*** The data Section Begins ***

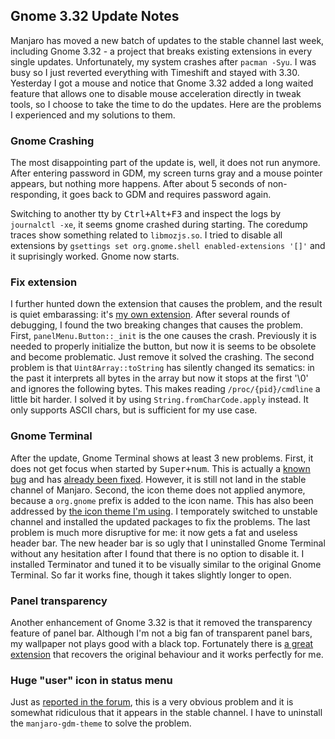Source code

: ## Gnome 3.32 Update Notes

Manjaro has moved a new batch of updates to the stable channel last week, including Gnome 3.32 - a project that breaks
existing extensions in every single updates. Unfortunately, my system crashes after `pacman -Syu`. I was busy so I just
reverted everything with Timeshift and stayed with 3.30. Yesterday I got a mouse and notice that Gnome 3.32 added a long
waited feature that allows one to disable mouse acceleration directly in tweak tools, so I choose to take the time to do
the updates. Here are the problems I experienced and my solutions to them.

### Gnome Crashing

The most disappointing part of the update is, well, it does not run anymore. After entering password in GDM, my screen
turns gray and a mouse pointer appears, but nothing more happens. After about 5 seconds of non-responding, it goes back
to GDM and requires password again.

Switching to another tty by <kbd>Ctrl+Alt+F3</kbd> and inspect the logs by `journalctl -xe`, it seems gnome crashed
during starting. The coredump traces show something related to `libmozjs.so`. I tried to disable all extensions by
`gsettings set org.gnome.shell enabled-extensions '[]'` and it suprisingly worked. Gnome now starts.

### Fix extension

I further hunted down the extension that causes the problem, and the result is quiet embarassing: it's [my own
extension](https://github.com/ylxdzsw/gnome-shell-extension-shadowsocks). After several rounds of debugging, I found the
two breaking changes that causes the problem. First, `panelMenu.Button::_init` is the one causes the crash. Previously
it is needed to properly initialize the button, but now it is seems to be obsolete and become problematic. Just remove it
solved the crashing. The second problem is that `Uint8Array::toString` has silently changed its sematics: in the past it
interprets all bytes in the array but now it stops at the first '\0' and ignores the following bytes. This makes reading
`/proc/{pid}/cmdline` a little bit harder. I solved it by using `String.fromCharCode.apply` instead. It only supports
ASCII chars, but is sufficient for my use case.

### Gnome Terminal

After the update, Gnome Terminal shows at least 3 new problems. First, it does not get focus when started by
<kbd>Super+num</kbd>. This is actually a [known bug](https://gitlab.gnome.org/GNOME/gnome-shell/issues/1043) and has
[already been fixed](https://gitlab.gnome.org/GNOME/mutter/merge_requests/518). However, it is still not land in the
stable channel of Manjaro. Second, the icon theme does not applied anymore, because a `org.gnome` prefix is added to the
icon name. This has also been addressed by [the icon theme I'm using](https://github.com/PapirusDevelopmentTeam/papirus-icon-theme).
I temporately switched to unstable channel and installed the updated packages to fix the problems. The last problem is
much more disruptive for me: it now gets a fat and useless header bar. The new header bar is so ugly that I uninstalled
Gnome Terminal without any hesitation after I found that there is no option to disable it. I installed Terminator and
tuned it to be visually similar to the original Gnome Terminal. So far it works fine, though it takes slightly longer to
open.

### Panel transparency

Another enhancement of Gnome 3.32 is that it removed the transparency feature of panel bar. Although I'm not a big fan
of transparent panel bars, my wallpaper not plays good with a black top. Fortunately there is [a great extension](https://extensions.gnome.org/extension/1708/transparent-top-bar)
that recovers the original behaviour and it works perfectly for me.

### Huge "user" icon in status menu

Just as [reported in the forum](https://forum.manjaro.org/t/icon-issue-in-gnome-3-32-status-menu/81616), this is a very
obvious problem and it is somewhat ridiculous that it appears in the stable channel. I have to uninstall the
`manjaro-gdm-theme` to solve the problem.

*** The data Section Ends ***

What is the number of lines in the entries above that include the word "solved"? Answer with that number alone.

2